Ele queria que houvesse mais que pudesse dizer, mais que pudesse escrever. Mas quando teve a oportunidade, ou as oportunidades, ele só disse de um jeito apagado, bem baixo, num tom de voz lento e quase inaudível, que tudo o que sentia era uma pequena alegria de poder contar com aqueles sentimentos todos guardados embaixo do imenso guarda-chuva que é seu espírito.

Um pequeno montante de alegria para um pequeno orçamento de futuro, uma pequena quantidade de alegria para pouco corpo.
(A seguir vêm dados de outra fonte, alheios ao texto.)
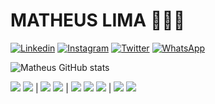 # MATHEUS LIMA 👨‍💻🔥

[![Linkedin](https://img.shields.io/badge/LinkedIn-0077B5?style=for-the-badge&logo=linkedin&logoColor=white)](https://www.linkedin.com/in/matheus-lima-4941951b1/)
[![Instagram](https://img.shields.io/badge/Instagram-E4405F?style=for-the-badge&logo=instagram&logoColor=white)](https://www.instagram.com/lima_.mt/)
[![Twitter](https://img.shields.io/badge/Twitter-1DA1F2?style=for-the-badge&logo=twitter&logoColor=white)](https://www.linkedin.com/in/matheus-lima-4941951b1/)
[![WhatsApp](https://img.shields.io/badge/WhatsApp-25D366?style=for-the-badge&logo=whatsapp&logoColor=white)]()


![Matheus GitHub stats](https://github-readme-stats.vercel.app/api?username=matheuslimp&show_icons=true&theme=dark)

[![](https://img.shields.io/badge/Ubuntu-E95420?style=for-the-badge&logo=ubuntu&logoColor=white)]()
[![](https://img.shields.io/badge/mac%20os-000000?style=for-the-badge&logo=apple&logoColor=white)]()
|
[![](https://img.shields.io/badge/Shell_Script-121011?style=for-the-badge&logo=gnu-bash&logoColor=white)]()
[![](https://img.shields.io/badge/GIT-E44C30?style=for-the-badge&logo=git&logoColor=white)]()
|
[![](https://img.shields.io/badge/HTML5-E34F26?style=for-the-badge&logo=html5&logoColor=white)]()
[![](https://img.shields.io/badge/CSS3-1572B6?style=for-the-badge&logo=css3&logoColor=white)]()
[![](https://img.shields.io/badge/JavaScript-F7DF1E?style=for-the-badge&logo=javascript&logoColor=black)]()
|
[![](https://img.shields.io/badge/Java-ED8B00?style=for-the-badge&logo=java&logoColor=white)]()
[![](https://img.shields.io/badge/Python-14354C?style=for-the-badge&logo=python&logoColor=white)]()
Não era uma dose cavalar, nem uma dose única e concentrada. Era um pequeno projeto, um singelo projeto para quase nada de convívio.

Ele queria que fosse mais e maior, mais profundo e mais denso, mais incontrolável e mais descontrolado. Não era, todavia. Era simples e sem rebuscados, era fácil e leve. Quis devolver tudo o que havia juntado em todos aqueles instantes, passar um pano úmido sobre as prateleiras, juntar o pó acumulado e devolvê-lo num envelope fechado com sua saliva. O pó e uma pouca gota de saliva era tudo o que havia pra devolver. Nem o tempo, nem a energia, nem os planos, nem a confiança, nem a dor que sentia poderiam ser reembolsados. Eles eram seus e somente seus.
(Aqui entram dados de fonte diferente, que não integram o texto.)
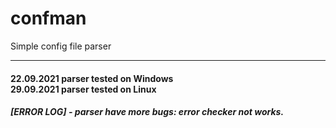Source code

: # confman
Simple config file parser
<hr>
<h4>22.09.2021 parser tested on Windows<br>29.09.2021 parser tested on Linux</h4>
<h5>[ERROR LOG] - parser have more bugs: error checker not works.</h5>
Discretamente disse adeus àquele mundo particular que ambos construíram. Pequeno e singelo mundo particular, mas que por mais humilde que fosse teria que ser divido na partilha dos bens. Pois era um bem comum aos dois. Para evitar ranger de dentes e decepções, abriu mão de sua parte, que não era muita: duas trepadas inesquecíveis, três porres homéricos, um amigo valioso e duas receitas deliciosas. Assinou o papel onde constavam as cláusulas da divisão.
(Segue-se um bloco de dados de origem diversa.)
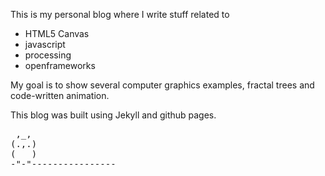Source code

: This is my personal blog where I write stuff related to
- HTML5 Canvas
- javascript
- processing
- openframeworks

My goal is to show several computer graphics examples, fractal trees and code-written animation.

This blog was built using Jekyll and github pages.

<pre>
 ,_,
(.,.)
(   )
-"-"----------------
</pre>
Em pequenos movimentos foi se distanciando, quase tão imperceptível quanto quando disse que acabara tudo, isso porque achava mais elegante sair como chegara. E chegara em silêncio, se postou ali e ali fez seu universo. Numa pequena área do coração alheio semeou planos, e à medida que deram frutos colheu-os e saboreou-os. Não edificou casa para morar, nem rede para se deitar. Só ficou ali para ver os brotos crescerem e darem novos brotos, certificando-se da sua capacidade de plantar e da capacidade do outro de fertilizar.

Com passos curtos se foi indo embora, sem olhar pra trás, mas sorrindo e acariciando em si as coisas belas, as coisas doces que ficaram sob sua tutela. Adotara a nobreza e a honestidade de ser pai cauteloso, pai zeloso, pai atento. Levava consigo seus filhos, não todos, mas apenas aqueles que quiseram acompanhá-lo. Foram com ele a esperança de surpreender-se com ele próprio e a dúvida nas previsões – ou seriam profecias? – mais pessimistas que o garantiam castigos terríveis por não ser capaz de amar. Foi com ele também a culpa de ter plantado sementes, de tê-las cultivado e de ter colhido seus frutos, culpa de deixar as árvores bem crescidas, de folhas verdes e galhos robustos, com seiva fértil, culpa de retirar-se como jardineiro mesquinho.